## What the task requires
Which lines below include "with"? Copy them all.

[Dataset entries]
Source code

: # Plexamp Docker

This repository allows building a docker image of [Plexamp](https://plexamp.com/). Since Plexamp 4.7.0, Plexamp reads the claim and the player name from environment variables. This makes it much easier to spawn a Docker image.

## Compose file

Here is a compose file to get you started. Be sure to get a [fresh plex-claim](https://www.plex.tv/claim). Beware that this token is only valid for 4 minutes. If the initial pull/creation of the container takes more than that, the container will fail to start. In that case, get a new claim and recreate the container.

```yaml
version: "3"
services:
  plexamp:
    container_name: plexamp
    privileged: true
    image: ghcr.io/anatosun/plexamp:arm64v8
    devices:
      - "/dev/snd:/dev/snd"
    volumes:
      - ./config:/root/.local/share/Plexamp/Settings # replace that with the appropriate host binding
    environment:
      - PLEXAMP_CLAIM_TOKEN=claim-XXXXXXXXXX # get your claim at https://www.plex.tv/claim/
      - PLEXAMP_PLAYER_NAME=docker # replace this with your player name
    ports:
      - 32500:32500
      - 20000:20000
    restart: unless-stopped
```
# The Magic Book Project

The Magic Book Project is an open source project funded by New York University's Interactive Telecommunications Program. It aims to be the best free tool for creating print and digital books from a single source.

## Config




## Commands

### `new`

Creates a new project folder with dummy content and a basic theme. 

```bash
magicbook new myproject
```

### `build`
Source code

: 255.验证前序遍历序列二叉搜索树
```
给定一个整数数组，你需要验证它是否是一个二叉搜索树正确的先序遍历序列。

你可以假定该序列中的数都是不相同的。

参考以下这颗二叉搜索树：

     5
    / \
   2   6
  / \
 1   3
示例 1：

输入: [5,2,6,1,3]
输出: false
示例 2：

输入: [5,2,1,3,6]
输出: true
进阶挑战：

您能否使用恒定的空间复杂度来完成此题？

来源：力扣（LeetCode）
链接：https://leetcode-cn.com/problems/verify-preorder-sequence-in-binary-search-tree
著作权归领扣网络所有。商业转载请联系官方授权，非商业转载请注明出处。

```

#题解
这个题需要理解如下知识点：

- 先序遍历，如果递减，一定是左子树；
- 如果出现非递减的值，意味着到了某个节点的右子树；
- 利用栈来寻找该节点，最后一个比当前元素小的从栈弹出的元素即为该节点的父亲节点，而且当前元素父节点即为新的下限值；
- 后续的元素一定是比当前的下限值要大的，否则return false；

## Output of the task
      - ./config:/root/.local/share/Plexamp/Settings # replace that with the appropriate host binding
      - PLEXAMP_PLAYER_NAME=docker # replace this with your player name
Creates a new project folder with dummy content and a basic theme. 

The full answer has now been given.